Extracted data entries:
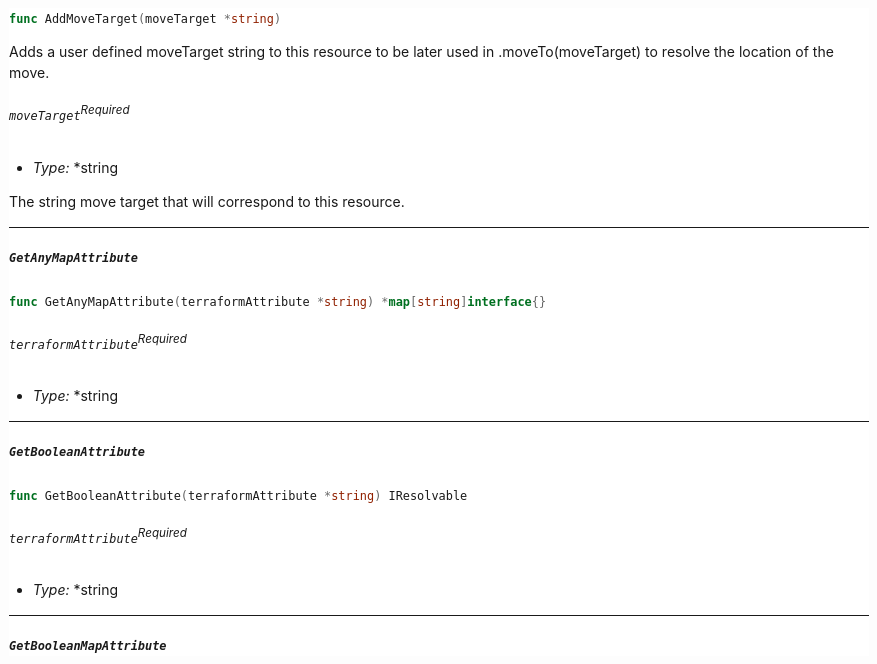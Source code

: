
 ```go
func AddMoveTarget(moveTarget *string)
```

Adds a user defined moveTarget string to this resource to be later used in .moveTo(moveTarget) to resolve the location of the move.

###### `moveTarget`<sup>Required</sup> <a name="moveTarget" id="rhizo-co-terraform-provider-oci.dataintegrationWorkspaceExportRequest.DataintegrationWorkspaceExportRequest.addMoveTarget.parameter.moveTarget"></a>

- *Type:* *string

The string move target that will correspond to this resource.

---

##### `GetAnyMapAttribute` <a name="GetAnyMapAttribute" id="rhizo-co-terraform-provider-oci.dataintegrationWorkspaceExportRequest.DataintegrationWorkspaceExportRequest.getAnyMapAttribute"></a>

```go
func GetAnyMapAttribute(terraformAttribute *string) *map[string]interface{}
```

###### `terraformAttribute`<sup>Required</sup> <a name="terraformAttribute" id="rhizo-co-terraform-provider-oci.dataintegrationWorkspaceExportRequest.DataintegrationWorkspaceExportRequest.getAnyMapAttribute.parameter.terraformAttribute"></a>

- *Type:* *string

---

##### `GetBooleanAttribute` <a name="GetBooleanAttribute" id="rhizo-co-terraform-provider-oci.dataintegrationWorkspaceExportRequest.DataintegrationWorkspaceExportRequest.getBooleanAttribute"></a>

```go
func GetBooleanAttribute(terraformAttribute *string) IResolvable
```

###### `terraformAttribute`<sup>Required</sup> <a name="terraformAttribute" id="rhizo-co-terraform-provider-oci.dataintegrationWorkspaceExportRequest.DataintegrationWorkspaceExportRequest.getBooleanAttribute.parameter.terraformAttribute"></a>

- *Type:* *string

---

##### `GetBooleanMapAttribute` <a name="GetBooleanMapAttribute" id="rhizo-co-terraform-provider-oci.dataintegrationWorkspaceExportRequest.DataintegrationWorkspaceExportRequest.getBooleanMapAttribute"></a>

| ASSIGNED TASK |
Count up the lines in the entries above where the word "this" appears, and give the figure with nothing added.

| WRITTEN SOLUTION |
2